The world we live in is a complex one. Though things like facebook, internet, phones, faxes etc. may make it seem smaller, it is still a complex place. Let's think for a minute about language.
Forget that Ethnologue lists 6912 living languages in the world today, and let's discuss the English language.
I have lived on several continents and travelled all over the world. Travelling from one English speaking country to another, it does not matter that everyone is speaking "supposedly" the same language, there are some stark and confusing differences.
For example: Trunk can mean - part of an elephants anatomy, the back end of a vehicle, someones bum (as in "junk in the trunk").
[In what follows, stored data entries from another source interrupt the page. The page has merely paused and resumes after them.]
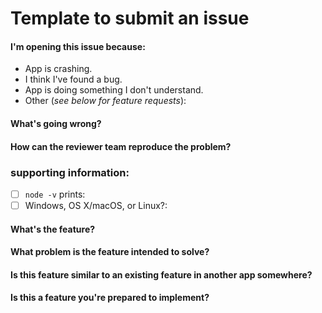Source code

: # Template to submit an issue

<!-- Thank you for contributing by opening an issue! Please review this guide before submitting your issue.
    - If you are opening an issue because you would like to propose a new feature, write the title as "Feature Request:" followed by a short description of the feature.
    - Make sure that you are using the correct version of Node.js. You need to have version v6+ for everything to work fine.
    - Ensure that your new issue conforms to the contribution guidelines: https://github.com/UdacityMobileWebScholarship/just-notes/CONTRIBUTING.md
    - Please do read #Bug Reports, #Suggestions guidelines :
    https://github.com/UdacityMobileWebScholarship/just-notes/README.md
    - TODO - After reading this template you can remove this template while submitting an issue -->


#### I'm opening this issue because:
<!-- Delete the reasons that don't apply. -->

  - App is crashing.
  - I think I've found a bug.
  - App is doing something I don't understand.
  - Other (_see below for feature requests_):

#### What's going wrong?

#### How can the reviewer team reproduce the problem?

<!-- Give a complete description of how to reproduce the problem. -->

### supporting information:

<!-- The following information MUST be included. -->

 - [ ] `node -v` prints:
 - [ ] Windows, OS X/macOS, or Linux?:

<!-- For feature requests, uncomment the section below. But first, review the existing feature requests and make sure there isn't one that already describes the feature you'd like to see added: -->


#### What's the feature?

#### What problem is the feature intended to solve?

#### Is this feature similar to an existing feature in another app somewhere?

#### Is this a feature you're prepared to implement?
Scones in England are biscuits in the USA. Biscuits in England are Cookies in the USA. But again, I am looking at this too broadly.
Let's narrow the English language comparison to just WITHIN one country. From East to West, North to South, you can travel within a country without ever crossing an international border and experience hundreds of different dialects, colloquialisms, pronunciations and just plain confusion over words. (remind me sometime to talk about roads, streets, woods, hay and straw - which I learned mean VERY different things in Rural Alberta!)
I think it is time for us to come together, to unite, and to determine that some words should be completely eliminated and other words should become universal.
I think we need to totally eliminate "left and right". "distal", "medial", "proximal", "democrat", republican".... all these are words that people use to mean "left" and "right". I have a proposition to make.
Let's go back to ship talk. That's right, ship talk.
Lengthwise direction on a ship is fore and aft. Crosswise is athwartships. The front of the ship is the bow, and the rearmost is the stern. To move forward toward the bow is to go forward, and to move toward the stern is to go aft. A ship is divided lengthwise in half by the centerline. When you face forward along the centerline, everything to your right is starboard and everything to your left is port. You never go downstairs in a ship -- you go below. To go up is to go topside. But if you climb the mast, stacks, rigging or any other area above the highest solid structure, you are going aloft.
I am going to implement it into my speech immediately and see if it catches on. This could be revolutionary.